しかし、パリ市民は賢かった。数ヶ月もすると渋滞する車をあきらめ、公共交通や自転車に乗り換える人が増えた。また、「ヴェリブ」に乗ることで自転車が役に立つことに気付いた人々が自分の自転車を購入して乗り始め、「ヴェリブに客を取られて自転車が売れなくなる」と反対していた自転車店の売り上げも上がったのだ。
パリにおいて「ヴェリブ」は大成功だったし、多くのヨーロッパの都市でも同じだろう。
しかし、同じ事が日本で起こったらどうなるだろうか? コミュニティサイクルなど導入しなくても既に街中にルールを守らない、使い捨て感覚の安い「ママチャリ」が大量に溢れている。これは日本だけの特殊事情だ。それで人々は自転車の良さを見直し、自転車が交通手段として認められるようになっただろうか? 結果はヨーロッパと全く逆だろう。自転車が歩行者感覚で使われることで、自転車のルールやマナーを守らなくなり、さらに重たくスピードの出ない安物のママチャリしか乗ったことがなく、本当の自転車の良さを知らない人々がほとんどになった。「自転車とはしょせんその程度のもの」と思われて、歩く替わりの非常に短い距離でだけしか使われず、また安いものなので使い捨て感覚でろくに整備もせず、その辺に平気で放置して、盗られたら新しいのを買えばよいという非常にいい加減なのものになってしまった。
ルールやマナーが守られず、むしろ社会の迷惑と思われ、つい最近まで行政も自転車を敵視し、自転車利用環境の整備を進めるどころか、むしろ自転車を制限しようとさえしていた。最近、多くの自治体が自転車が使いやすいまちづくりを進めようとしているが、一般にはまだまだ自転車は邪魔者と思っている人の方が多いだろう。
そんな中でコミュニティサイクルが大々的に導入されたらどうなるだろうか? 元々自転車利用者にルール遵守の意識はないから、パリで起こった以上に街中にルールやマナーを守らない自転車が溢れ、今以上に自転車が悪者になる。自分の持ち物ですらなく、非常に安く使える自転車が溢れることで、今よりもっと使い捨て感覚のいい加減なものになってしまう。日本の自転車行政最大の過ちと言われている、40年前に自転車の歩道通行を認めたことの結果、自転車をゲタ感覚の非常にいい加減なものにしてしまったことの再来になるだろう。

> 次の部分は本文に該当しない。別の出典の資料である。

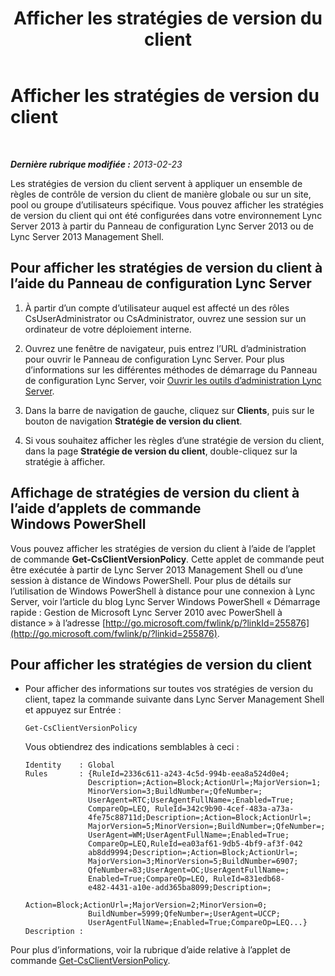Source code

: ﻿---
title: Afficher les stratégies de version du client
TOCTitle: Afficher les stratégies de version du client
ms:assetid: 6cd9a897-c694-4d6a-8259-2d3c01fce275
ms:mtpsurl: https://technet.microsoft.com/fr-fr/library/JJ898479(v=OCS.15)
ms:contentKeyID: 53095446
ms.date: 05/20/2016
mtps_version: v=OCS.15
ms.translationtype: HT
---

# Afficher les stratégies de version du client

 

_**Dernière rubrique modifiée :** 2013-02-23_

Les stratégies de version du client servent à appliquer un ensemble de règles de contrôle de version du client de manière globale ou sur un site, pool ou groupe d’utilisateurs spécifique. Vous pouvez afficher les stratégies de version du client qui ont été configurées dans votre environnement Lync Server 2013 à partir du Panneau de configuration Lync Server 2013 ou de Lync Server 2013 Management Shell.

## Pour afficher les stratégies de version du client à l’aide du Panneau de configuration Lync Server

1.  À partir d’un compte d’utilisateur auquel est affecté un des rôles CsUserAdministrator ou CsAdministrator, ouvrez une session sur un ordinateur de votre déploiement interne.

2.  Ouvrez une fenêtre de navigateur, puis entrez l’URL d’administration pour ouvrir le Panneau de configuration Lync Server. Pour plus d’informations sur les différentes méthodes de démarrage du Panneau de configuration Lync Server, voir [Ouvrir les outils d’administration Lync Server](lync-server-2013-open-lync-server-administrative-tools.md).

3.  Dans la barre de navigation de gauche, cliquez sur **Clients**, puis sur le bouton de navigation **Stratégie de version du client**.

4.  Si vous souhaitez afficher les règles d’une stratégie de version du client, dans la page **Stratégie de version du client**, double-cliquez sur la stratégie à afficher.

## Affichage de stratégies de version du client à l’aide d’applets de commande Windows PowerShell

Vous pouvez afficher les stratégies de version du client à l’aide de l’applet de commande **Get-CsClientVersionPolicy**. Cette applet de commande peut être exécutée à partir de Lync Server 2013 Management Shell ou d’une session à distance de Windows PowerShell. Pour plus de détails sur l’utilisation de Windows PowerShell à distance pour une connexion à Lync Server, voir l’article du blog Lync Server Windows PowerShell « Démarrage rapide : Gestion de Microsoft Lync Server 2010 avec PowerShell à distance » à l’adresse [http://go.microsoft.com/fwlink/p/?linkId=255876](http://go.microsoft.com/fwlink/p/?linkid=255876).

## Pour afficher les stratégies de version du client

  - Pour afficher des informations sur toutes vos stratégies de version du client, tapez la commande suivante dans Lync Server Management Shell et appuyez sur Entrée :
    
        Get-CsClientVersionPolicy
    
    Vous obtiendrez des indications semblables à ceci :
    
        Identity    : Global
        Rules       : {RuleId=2336c611-a243-4c5d-994b-eea8a524d0e4;
                      Description=;Action=Block;ActionUrl=;MajorVersion=1;
                      MinorVersion=3;BuildNumber=;QfeNumber=;
                      UserAgent=RTC;UserAgentFullName=;Enabled=True;
                      CompareOp=LEQ, RuleId=342c9b90-4cef-483a-a73a-
                      4fe75c88711d;Description=;Action=Block;ActionUrl=;
                      MajorVersion=5;MinorVersion=;BuildNumber=;QfeNumber=;
                      UserAgent=WM;UserAgentFullName=;Enabled=True;
                      CompareOp=LEQ,RuleId=ea03af61-9db5-4bf9-af3f-042
                      ab8dd9994;Description=;Action=Block;ActionUrl=;
                      MajorVersion=3;MinorVersion=5;BuildNumber=6907;
                      QfeNumber=83;UserAgent=OC;UserAgentFullName=;
                      Enabled=True;CompareOp=LEQ, RuleId=831edb68-
                      e482-4431-a10e-add365ba8099;Description=;
                      Action=Block;ActionUrl=;MajorVersion=2;MinorVersion=0;
                      BuildNumber=5999;QfeNumber=;UserAgent=UCCP;
                      UserAgentFullName=;Enabled=True;CompareOp=LEQ...}
        Description :

Pour plus d’informations, voir la rubrique d’aide relative à l’applet de commande [Get-CsClientVersionPolicy](get-csclientversionpolicy.md).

日本で必要な事は、自転車利用環境すなわち、安全に走れる環境や停められる環境を整備していくこと、そして自転車利用者、クルマ利用者の両方に対して自転車のルールやマナーの教育の機会を増やし、さらにいい自転車に乗ってもらう機会を増やすことで、人々の自転車に対する意識を高めて行くことだろう。そして、自転車のルール・マナーがそれなりに守られ、自転車は決して邪魔者ではなく、大切な交通手段で、自分たちの役に立つものなのだということがある程度浸透した段階でコミュニティサイクルを導入する。それでこそ、コミュニティサイクルが日本の社会で有効になる。その順序を忘れてはならない。